### TASK
Copy out exactly the stretch of the listing below that begins at the line containing "このanchor変更とその有限band内の補間から離せる．" and ends at the line containing "初期source葉を選べる五", and copy nothing outside it.
-- DATASET RECORDS follows --
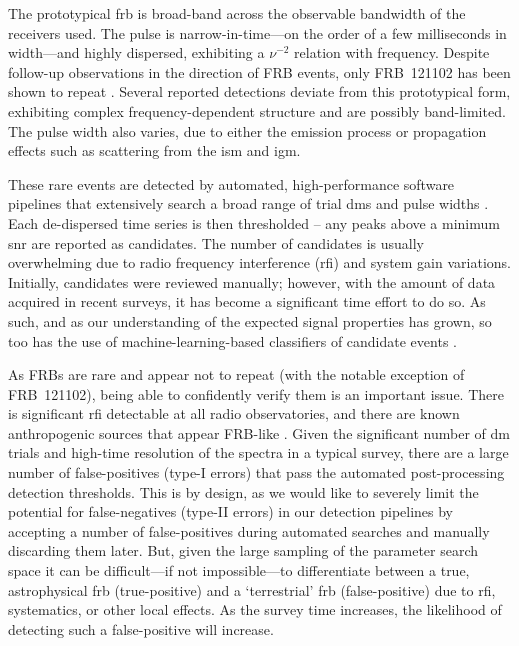 \documentclass[a4paper,fleqn,usenatbib]{mnras}
\begin{document}
The prototypical \gls{frb} is broad-band across the observable bandwidth of the
receivers used. The pulse is narrow-in-time---on the order of a few milliseconds
in width---and highly dispersed, exhibiting a $\nu^{-2}$ relation with
frequency.  Despite follow-up observations in the direction of FRB events, only
FRB~121102 has been shown to repeat \citep{2016Natur.531..202S}. Several
reported detections deviate from this prototypical form, exhibiting complex
frequency-dependent structure and are possibly band-limited. The pulse width
also varies, due to either the emission process or propagation effects such as
scattering from the \gls{ism} and \gls{igm}.

These rare events are detected by automated, high-performance software pipelines
that extensively search a broad range of trial \glspl{dm} and pulse widths
\citep{Barsdell2012, 2015MNRAS.452.1254K, Bannister2017, Chime2018}. Each
de-dispersed time series is then thresholded -- any peaks above a minimum
\gls{snr} are reported as candidates. The number of candidates is usually
overwhelming due to radio frequency interference (\gls{rfi}) and system gain
variations. Initially, candidates were reviewed manually; however, with the
amount of data acquired in recent surveys, it has become a significant time
effort to do so. As such, and as our understanding of the expected signal
properties has grown, so too has the use of machine-learning-based classifiers
of candidate events \citep[e.g.][]{Wagstaff2016, 2018MNRAS.474.3847F, Farah2018,
Connor2018}.

As FRBs are rare and appear not to repeat (with the notable exception of
FRB~121102), being able to confidently verify them is an important issue. There
is significant \gls{rfi} detectable at all radio observatories, and there are
known anthropogenic sources that appear FRB-like \citep{2011ApJ...727...18B}.
Given the significant number of \gls{dm} trials and high-time resolution of the
spectra in a typical survey, there are a large number of false-positives (type-I
errors) that pass the automated post-processing detection thresholds.  This is
by design, as we would like to severely limit the potential for false-negatives
(type-II errors) in our detection pipelines by accepting a number of
false-positives during automated searches and manually discarding them later.
But, given the large sampling of the parameter search space it can be
difficult---if not impossible---to differentiate between a true, astrophysical
\gls{frb} (true-positive) and a `terrestrial' \gls{frb} (false-positive) due to
\gls{rfi}, systematics, or other local effects. As the survey time increases,
the likelihood of detecting such a false-positive will increase. 
\end{document}
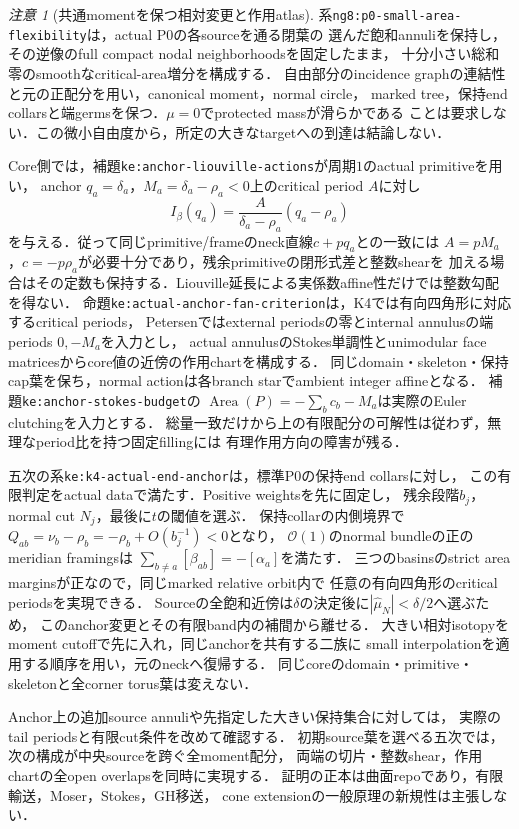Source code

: \documentclass[a4paper,11pt]{ltjsarticle}
\numberwithin{equation}{section}
\theoremstyle{plain}
\theoremstyle{definition}
\theoremstyle{remark}
\newtheorem{remark}[theorem]{注意}
\begin{document}
\begin{remark}[共通momentを保つ相対変更と作用atlas]
系\texttt{ng8:p0-small-area-flexibility}は，actual P0の各sourceを通る閉葉の
選んだ飽和annuliを保持し，その逆像のfull compact nodal neighborhoodsを固定したまま，
十分小さい総和零のsmoothなcritical-area増分を構成する．
自由部分のincidence graphの連結性と元の正配分を用い，canonical moment，normal circle，
marked tree，保持end collarsと端germsを保つ．\(\mu=0\)でprotected massが滑らかである
ことは要求しない．この微小自由度から，所定の大きなtargetへの到達は結論しない．

Core側では，補題\texttt{ke:anchor-liouville-actions}が周期\(1\)のactual primitiveを用い，
anchor \(q_a=\delta_a\)，\(M_a=\delta_a-\rho_a<0\)上のcritical period \(A\)に対し
\[
 I_\beta(q_a)=\frac{A}{\delta_a-\rho_a}(q_a-\rho_a)
\]
を与える．従って同じprimitive/frameのneck直線\(c+pq_a\)との一致には
\(A=pM_a\)，\(c=-p\rho_a\)が必要十分であり，残余primitiveの閉形式差と整数shearを
加える場合はその定数も保持する．Liouville延長による実係数affine性だけでは整数勾配を得ない．
命題\texttt{ke:actual-anchor-fan-criterion}は，K4では有向四角形に対応するcritical periods，
Petersenではexternal periodsの零とinternal annulusの端periods \(0,-M_a\)を入力とし，
actual annulusのStokes単調性とunimodular face matricesからcore値の近傍の作用chartを構成する．
同じdomain・skeleton・保持cap葉を保ち，normal actionは各branch starでambient integer affineとなる．
補題\texttt{ke:anchor-stokes-budget}の
\(\operatorname{Area}(P)=-\sum_b c_b-M_a\)は実際のEuler clutchingを入力とする．
総量一致だけから上の有限配分の可解性は従わず，無理なperiod比を持つ固定fillingには
有理作用方向の障害が残る．

五次の系\texttt{ke:k4-actual-end-anchor}は，標準P0の保持end collarsに対し，
この有限判定をactual dataで満たす．Positive weightsを先に固定し，
残余段階$b_j$，normal cut $N_j$，最後に$t$の閾値を選ぶ．
保持collarの内側境界で$Q_{ab}=\nu_b-\rho_b=-\rho_b+O(b_j^{-1})<0$となり，
$\mathcal O(1)$のnormal bundleの正のmeridian framingsは
$\sum_{b\ne a}[\beta_{ab}]=-[\alpha_a]$を満たす．
三つのbasinsのstrict area marginsが正なので，同じmarked relative orbit内で
任意の有向四角形のcritical periodsを実現できる．
Sourceの全飽和近傍は$\delta$の決定後に$|\widehat\mu_N|<\delta/2$へ選ぶため，
このanchor変更とその有限band内の補間から離せる．
大きい相対isotopyをmoment cutoffで先に入れ，同じanchorを共有する二族に
small interpolationを適用する順序を用い，元のneckへ復帰する．
同じcoreのdomain・primitive・skeletonと全corner torus葉は変えない．

Anchor上の追加source annuliや先指定した大きい保持集合に対しては，
実際のtail periodsと有限cut条件を改めて確認する．
初期source葉を選べる五次では，次の構成が中央sourceを跨ぐ全moment配分，
両端の切片・整数shear，作用chartの全open overlapsを同時に実現する．
証明の正本は曲面repoであり\cite{SurfaceKE}，有限輸送，Moser，Stokes，GH移送，
cone extensionの一般原理の新規性は主張しない．
\end{remark}
\end{document}
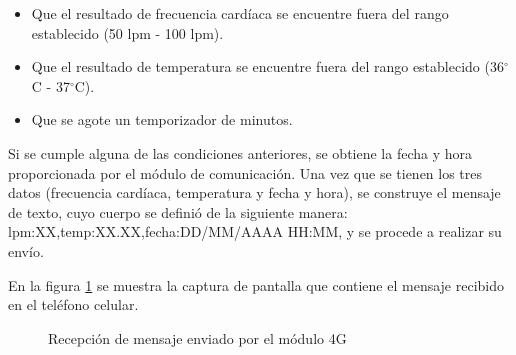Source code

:	
\begin{itemize}
	\item Que el resultado de frecuencia cardíaca se encuentre fuera del rango establecido (50 lpm - 100 lpm).
	\item Que el resultado de temperatura se encuentre fuera del rango establecido (36$^{\circ}$C - 37$^{\circ}$C).
	\item Que se agote un temporizador de minutos.
\end{itemize}

Si se cumple alguna de las condiciones anteriores, se obtiene la fecha y hora proporcionada por el módulo de comunicación. Una vez que se tienen los tres datos (frecuencia cardíaca, temperatura y fecha y hora), se construye el mensaje de texto, cuyo cuerpo se definió de la siguiente manera: lpm:{XX},temp:{XX.XX},fecha:{DD/MM/AAAA HH:MM}, y se procede a realizar su envío.

En la figura \ref{fig:RecepcionMsj} se muestra la captura de pantalla que contiene el mensaje recibido en el teléfono celular.\\

\begin{figure}[htbp!]
	\centering
	\caption{Recepción de mensaje enviado por el módulo 4G}
	\label{fig:RecepcionMsj}
\end{figure}
	
\clearpage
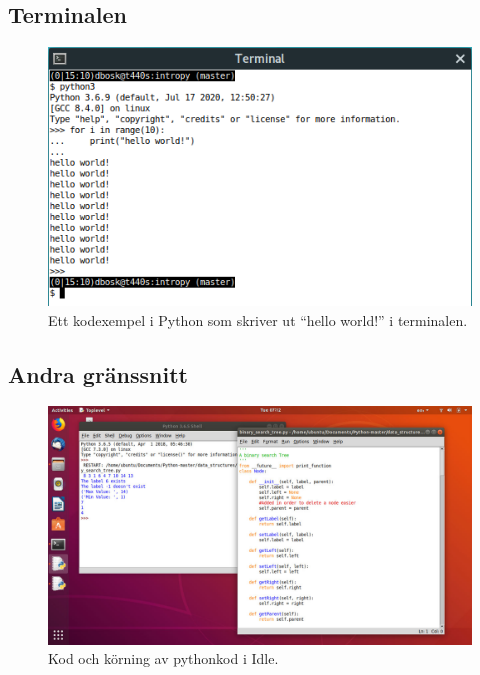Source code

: \subsection{Terminalen}

\begin{frame}
  \begin{figure}
    \centering
    \includegraphics[height=0.8\textheight]{figs/python-terminal.png}
    \caption{Ett kodexempel i Python som skriver ut \enquote{hello world!} i 
    terminalen.}
  \end{figure}
\end{frame}


\subsection{Andra gränssnitt}

\begin{frame}
  \begin{figure}
    \centering
    \includegraphics[height=0.8\textheight]{figs/idle.jpg}
    \caption{Kod och körning av pythonkod i Idle.}
  \end{figure}
\end{frame}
-- DATASET RECORDS concluded --
### ANSWER TO THE PROBLEM
このanchor変更とその有限band内の補間から離せる．
大きい相対isotopyをmoment cutoffで先に入れ，同じanchorを共有する二族に
small interpolationを適用する順序を用い，元のneckへ復帰する．
同じcoreのdomain・primitive・skeletonと全corner torus葉は変えない．

Anchor上の追加source annuliや先指定した大きい保持集合に対しては，
実際のtail periodsと有限cut条件を改めて確認する．
初期source葉を選べる五次では，次の構成が中央sourceを跨ぐ全moment配分，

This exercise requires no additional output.